Task goal: Nothing but a number should be given: how many lines in the listing contain the word "为赚钱行动".

Dataset excerpts:

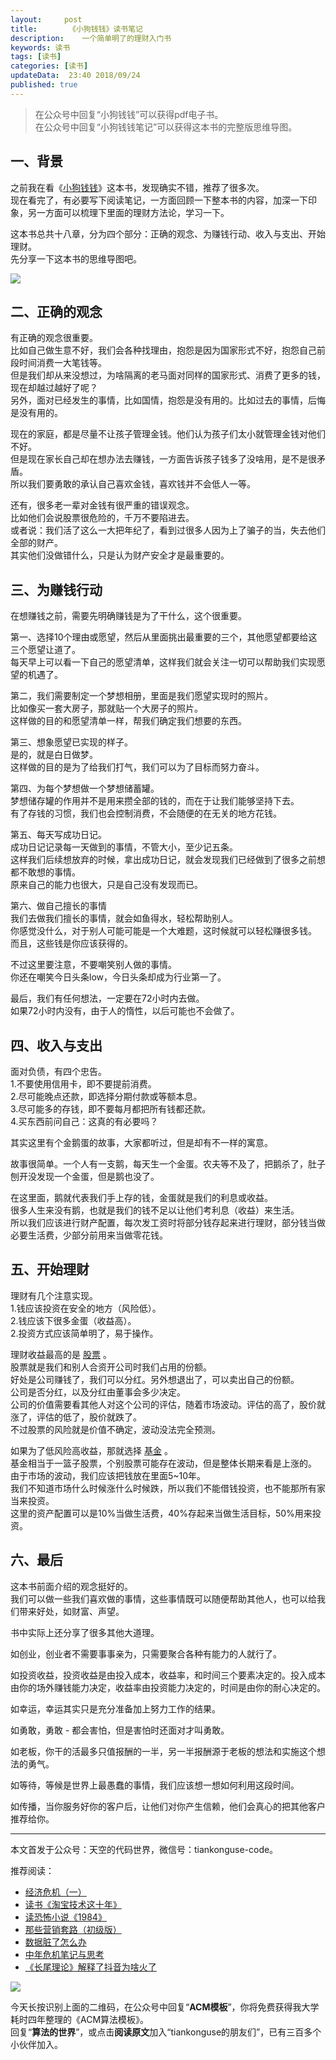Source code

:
 ```yaml
---   
layout:     post  
title:       《小狗钱钱》读书笔记   
description:    一个简单明了的理财入门书 
keywords: 读书 
tags: [读书]  
categories: [读书]  
updateData:  23:40 2018/09/24  
published: true   
---  
```


> 在公众号中回复“小狗钱钱”可以获得pdf电子书。  
>在公众号中回复“小狗钱钱笔记”可以获得这本书的完整版思维导图。    

## 一、背景

之前我在看《[小狗钱钱](https://mp.weixin.qq.com/s/t77MplVYm_ZnV8LYZ6SQuw)》这本书，发现确实不错，推荐了很多次。  
现在看完了，有必要写下阅读笔记，一方面回顾一下整本书的内容，加深一下印象，另一方面可以梳理下里面的理财方法论，学习一下。  


这本书总共十八章，分为四个部分：正确的观念、为赚钱行动、收入与支出、开始理财。  
先分享一下这本书的思维导图吧。  


![](/images/2018/09/dou-money-all-bran-02.png)  


## 二、正确的观念

有正确的观念很重要。  
比如自己做生意不好，我们会各种找理由，抱怨是因为国家形式不好，抱怨自己前段时间消费一大笔钱等。  
但是我们却从来没想过，为啥隔离的老马面对同样的国家形式、消费了更多的钱，现在却越过越好了呢？  
另外，面对已经发生的事情，比如国情，抱怨是没有用的。比如过去的事情，后悔是没有用的。  


现在的家庭，都是尽量不让孩子管理金钱。他们认为孩子们太小就管理金钱对他们不好。  
但是现在家长自己却在想办法去赚钱，一方面告诉孩子钱多了没啥用，是不是很矛盾。  
所以我们要勇敢的承认自己喜欢金钱，喜欢钱并不会低人一等。  


还有，很多老一辈对金钱有很严重的错误观念。  
比如他们会说股票很危险的，千万不要陷进去。  
或者说：我们活了这么一大把年纪了，看到过很多人因为上了骗子的当，失去他们全部的财产。   
其实他们没做错什么，只是认为财产安全才是最重要的。  


## 三、为赚钱行动

在想赚钱之前，需要先明确赚钱是为了干什么，这个很重要。  


第一、选择10个理由或愿望，然后从里面挑出最重要的三个，其他愿望都要给这三个愿望让道了。  
每天早上可以看一下自己的愿望清单，这样我们就会关注一切可以帮助我们实现愿望的机遇了。  


第二，我们需要制定一个梦想相册，里面是我们愿望实现时的照片。  
比如像买一套大房子，那就贴一个大房子的照片。  
这样做的目的和愿望清单一样，帮我们确定我们想要的东西。  


第三、想象愿望已实现的样子。  
是的，就是白日做梦。  
这样做的目的是为了给我们打气，我们可以为了目标而努力奋斗。  


第四、为每个梦想做一个梦想储蓄罐。  
梦想储存罐的作用并不是用来攒全部的钱的，而在于让我们能够坚持下去。  
有了存钱的习惯，我们也会控制消费，不会随便的在无关的地方花钱。  


第五、每天写成功日记。  
成功日记记录每一天做到的事情，不管大小，至少记五条。  
这样我们后续想放弃的时候，拿出成功日记，就会发现我们已经做到了很多之前想都不敢想的事情。  
原来自己的能力也很大，只是自己没有发现而已。  


第六、做自己擅长的事情  
我们去做我们擅长的事情，就会如鱼得水，轻松帮助别人。  
你感觉没什么，对于别人可能可能是一个大难题，这时候就可以轻松赚很多钱。  
而且，这些钱是你应该获得的。  


不过这里要注意，不要嘲笑别人做的事情。  
你还在嘲笑今日头条low，今日头条却成为行业第一了。  


最后，我们有任何想法，一定要在72小时内去做。  
如果72小时内没有，由于人的惰性，以后可能也不会做了。  


## 四、收入与支出

面对负债，有四个忠告。  
1.不要使用信用卡，即不要提前消费。  
2.尽可能晚点还款，即选择分期付款或等额本息。  
3.尽可能多的存钱，即不要每月都把所有钱都还款。  
4.买东西前问自己：这真的有必要吗？  


其实这里有个金鹅蛋的故事，大家都听过，但是却有不一样的寓意。  

故事很简单。一个人有一支鹅，每天生一个金蛋。农夫等不及了，把鹅杀了，肚子刨开没发现一个金蛋，但是鹅也没了。  


在这里面，鹅就代表我们手上存的钱，金蛋就是我们的利息或收益。  
很多人生来没有鹅，也就是我们的钱不足以让他们考利息（收益）来生活。  
所以我们应该进行财产配置，每次发工资时将部分钱存起来进行理财，部分钱当做必要生活费，少部分前用来当做零花钱。  


## 五、开始理财

理财有几个注意实现。  
1.钱应该投资在安全的地方（风险低）。  
2.钱应该下很多金蛋（收益高）。  
2.投资方式应该简单明了，易于操作。  


理财收益最高的是 [股票](https://mp.weixin.qq.com/s/CLE5wOSFrM1n_sbHqp325A) 。  
股票就是我们和别人合资开公司时我们占用的份额。  
好处是公司赚钱了，我们可以分红。另外想退出了，可以卖出自己的份额。  
公司是否分红，以及分红由董事会多少决定。  
公司的价值需要看其他人对这个公司的评估，随着市场波动。评估的高了，股价就涨了，评估的低了，股价就跌了。  
不过股票的风险就是价值不确定，波动没法完全预测。  


如果为了低风险高收益，那就选择 [基金](https://mp.weixin.qq.com/s/CLE5wOSFrM1n_sbHqp325A) 。  
基金相当于一篮子股票，个别股票可能存在波动，但是整体长期来看是上涨的。  
由于市场的波动，我们应该把钱放在里面5~10年。  
我们不知道市场什么时候涨什么时候跌，所以我们不能借钱投资，也不能那所有家当来投资。  
这里的资产配置可以是10%当做生活费，40%存起来当做生活目标，50%用来投资。  


## 六、最后  

这本书前面介绍的观念挺好的。  
我们可以做一些我们喜欢做的事情，这些事情既可以随便帮助其他人，也可以给我们带来好处，如财富、声望。  


书中实际上还分享了很多其他大道理。  


如创业，创业者不需要事事亲为，只需要聚合各种有能力的人就行了。  


如投资收益，投资收益是由投入成本，收益率，和时间三个要素决定的。投入成本由你的场外赚钱能力决定，收益率由投资能力决定的，时间是由你的耐心决定的。    


如幸运，幸运其实只是充分准备加上努力工作的结果。  


如勇敢，勇敢 - 都会害怕，但是害怕时还面对才叫勇敢。  


如老板，你干的活最多只值报酬的一半，另一半报酬源于老板的想法和实施这个想法的勇气。  


如等待，等候是世界上最愚蠢的事情，我们应该想一想如何利用这段时间。  


如传播，当你服务好你的客户后，让他们对你产生信赖，他们会真心的把其他客户推荐给你。  




---


本文首发于公众号：天空的代码世界，微信号：tiankonguse-code。  


推荐阅读：  


* [经济危机（一）](https://mp.weixin.qq.com/s/hxO7oR8cLljSClYS-yE6pw)   
* [读书《淘宝技术这十年》](https://mp.weixin.qq.com/s/IeOQGh22U_1TPrf6sYYTkQ)  
* [读恐怖小说《1984》](https://mp.weixin.qq.com/s/q7HL5o_R5cqJc0b9Ll7EMw)    
* [那些营销套路（初级版）](https://mp.weixin.qq.com/s/xdvqZo9ll6kaL66Cdx)   
* [数据脏了怎么办](https://mp.weixin.qq.com/s/Blw4yxmIsE51dzzbNcfFbg)    
* [中年危机笔记与思考](https://mp.weixin.qq.com/s/dFzDtZS0JN6hhpc1DF-e_g)     
* [《长尾理论》解释了抖音为啥火了](https://mp.weixin.qq.com/s/sFWtMYj_WOKdgjolo7T56A)  



![](/images/tiankonguse-support.png)   


今天长按识别上面的二维码，在公众号中回复“**ACM模板**”，你将免费获得我大学耗时四年整理的《ACM算法模板》。  
回复“**算法的世界**”，或点击**阅读原文**加入“tiankonguse的朋友们”，已有三百多个小伙伴加入。  




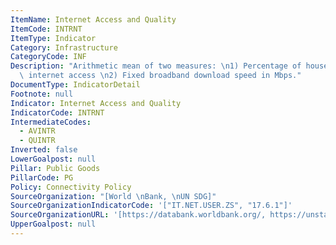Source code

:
```yaml
---
ItemName: Internet Access and Quality
ItemCode: INTRNT
ItemType: Indicator
Category: Infrastructure
CategoryCode: INF
Description: "Arithmetic mean of two measures: \n1) Percentage of households with\
  \ internet access \n2) Fixed broadband download speed in Mbps."
DocumentType: IndicatorDetail
Footnote: null
Indicator: Internet Access and Quality
IndicatorCode: INTRNT
IntermediateCodes:
  - AVINTR
  - QUINTR
Inverted: false
LowerGoalpost: null
Pillar: Public Goods
PillarCode: PG
Policy: Connectivity Policy
SourceOrganization: "[World \nBank, \nUN SDG]"
SourceOrganizationIndicatorCode: '["IT.NET.USER.ZS", "17.6.1"]'
SourceOrganizationURL: '[https://databank.worldbank.org/, https://unstats.un.org/sdgapi/swagger/]'
UpperGoalpost: null
---
```


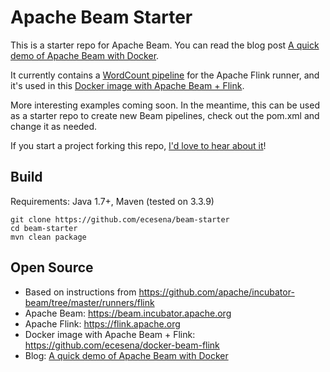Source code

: # Apache Beam Starter

This is a starter repo for Apache Beam. You can read the blog post [A quick demo of Apache Beam with Docker](https://medium.com/@ecesena/a-quick-demo-of-apache-beam-with-docker-da98b99a502a).

It currently contains a [WordCount pipeline](https://github.com/ecesena/beam-starter/blob/master/src/main/java/com/dataradiant/beam/examples/WordCount.java) for the Apache Flink runner, and it's used in this [Docker image with Apache Beam + Flink](https://github.com/ecesena/docker-beam-flink).

More interesting examples coming soon. In the meantime, this can be used as a starter repo to create new Beam pipelines, check out the pom.xml and change it as needed.

If you start a project forking this repo, [I'd love to hear about it](http://twitter.com/emacesena)!

## Build

Requirements: Java 1.7+, Maven (tested on 3.3.9)

```
git clone https://github.com/ecesena/beam-starter
cd beam-starter
mvn clean package
```

## Open Source

 - Based on instructions from https://github.com/apache/incubator-beam/tree/master/runners/flink
 - Apache Beam: https://beam.incubator.apache.org
 - Apache Flink: https://flink.apache.org
 - Docker image with Apache Beam + Flink: https://github.com/ecesena/docker-beam-flink
 - Blog: [A quick demo of Apache Beam with Docker](https://medium.com/@ecesena/a-quick-demo-of-apache-beam-with-docker-da98b99a502a)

Result for this exercise: 2